Ao Domingo chove sempre!
Diz, desanimado, o amigo a Antonio (Lamberto Maggiorani)
enquanto o ajuda a procurar partes da sua Fides entre os milhares de bicicletas
que se revendem no mercado. Ao filho, Bruno (Enzo Staiola), fica a tarefa de
espreitar bombas e campainhas.
O título diz tudo. Antonio precisa da sua bicicleta senão
perde o emprego. Nada mais necessário. Nada mais simples. A história é essa.
Apenas essa.
Cinema que poderia ser mudo e expressionista. As cenas de multidão apressada circulando numa cidade podre e
pobre lembram vagamente as de «Couraçado Potemkine» de Serguei Eisenstein (1925).
As cenas de solidão e desespero lembram «O Garoto de Charlot» de Charlie
Chaplin (1921). Mas já lá vão os anos 20. Estamos em 1948 e a cidade move-se
sobre os escombros socias do pós-guerra. É preciso valer os novos modos de
filmar.
E, quase sem orçamento e com enorme esforço do realizador, este
filme torna-se símbolo, mito, exemplo, razão e coração, para uma legião de
espectadores de um certo neo-realismo! Há que mudar empenhadamente a Arte para que
a Sociedade mude!
Mas «Ladrões de Bicicletas», que se inicia com uma pungente
ida à loja de penhores para reaver a bicicleta por troca com uma trouxa de
lençóis, colocada no topo da impressionante pilha de outros haveres
penhorados, afinal e acima de tudo, é um filme sobre a comunhão amorosa
de um filho miúdo e determinado e de um pai a circular sem norte no interior do
desespero. Quem protege quem? Quem precisa de quem? Não é a mão pequenina que
vai no final segurar a mão maior e desistente? A mão que antes bateu mas que
depois procura desvairada por um miúdo que poderá ter-se afogado.
E o famoso interregno no desvario, essa cena fora de cena,
no restaurante onde só há dinheiro para pão com queijo mas onde há lugar ainda para confidências e sorrisos.

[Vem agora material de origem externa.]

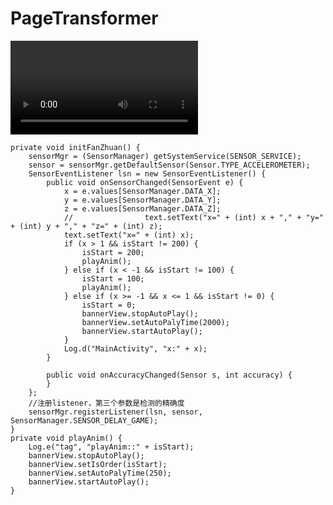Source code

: # PageTransformer 
![看图](/gif/gif.mp4)

    private void initFanZhuan() {
        sensorMgr = (SensorManager) getSystemService(SENSOR_SERVICE);
        sensor = sensorMgr.getDefaultSensor(Sensor.TYPE_ACCELEROMETER);
        SensorEventListener lsn = new SensorEventListener() {
            public void onSensorChanged(SensorEvent e) {
                x = e.values[SensorManager.DATA_X];
                y = e.values[SensorManager.DATA_Y];
                z = e.values[SensorManager.DATA_Z];
                //                text.setText("x=" + (int) x + "," + "y=" + (int) y + "," + "z=" + (int) z);
                text.setText("x=" + (int) x);
                if (x > 1 && isStart != 200) {
                    isStart = 200;
                    playAnim();
                } else if (x < -1 && isStart != 100) {
                    isStart = 100;
                    playAnim();
                } else if (x >= -1 && x <= 1 && isStart != 0) {
                    isStart = 0;
                    bannerView.stopAutoPlay();
                    bannerView.setAutoPalyTime(2000);
                    bannerView.startAutoPlay();
                }
                Log.d("MainActivity", "x:" + x);
            }

            public void onAccuracyChanged(Sensor s, int accuracy) {
            }
        };
        //注册listener，第三个参数是检测的精确度
        sensorMgr.registerListener(lsn, sensor, SensorManager.SENSOR_DELAY_GAME);
    }
    private void playAnim() {
        Log.e("tag", "playAnim::" + isStart);
        bannerView.stopAutoPlay();
        bannerView.setIsOrder(isStart);
        bannerView.setAutoPalyTime(250);
        bannerView.startAutoPlay();
    }
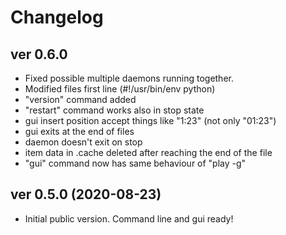 # Changelog

## ver 0.6.0

- Fixed possible multiple daemons running together.
- Modified files first line (#!/usr/bin/env python)
- "version" command added
- "restart" command works also in stop state
- gui insert position accept things like "1:23" (not only "01:23")
- gui exits at the end of files
- daemon doesn't exit on stop
- item data in .cache deleted after reaching the end of the file
- "gui" command now has same behaviour of "play -g"

## ver 0.5.0 (2020-08-23)

- Initial public version. Command line and gui ready!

E o imenso conjunto de não actores, quase mascarados quase
palhaços, ridículos, divertidos, a envolver de comédia o pânico de António, valorizando-o, circulando circense em torno da tragédia, reinventado o dia
seguinte, não será prova fundamental de um expressionismo artístico que faz
guindar o filme a um estatuto que há muito escapou do léxico parco e malquisto
dos críticos do Neo-Realismo.
«Ladrões de Bicicletas» é um aviso importante. Um aviso de
que a Arte é eterna quando preenche esse modo comovente de sublinhar
a consciência e sublimar a estética.
«Ladrões de Bicicletas» é um filme exemplar.
jef, agosto 2017
«Ladrões
de Bicicletas» (Ladri di biciclette) de Vittorio De Sica. Com Lamberto
Maggiorani, Enzo Staiola, Lianella Carell, Giulio Chiari, Vittorio Antonucci,
Elena Altieri, Michele Sakara, Fausto Guerzoni, Carlo Jachino. Argumento:
Vittorio De Sica e Cesare Zavattini segundo o romance de Luigi Bartolini.
Música: Alessandro Cicognini. Fotografia: Carlo Montuori. Produção: Giuseppe
Amato e Vittorio De Sica Itália, 1948.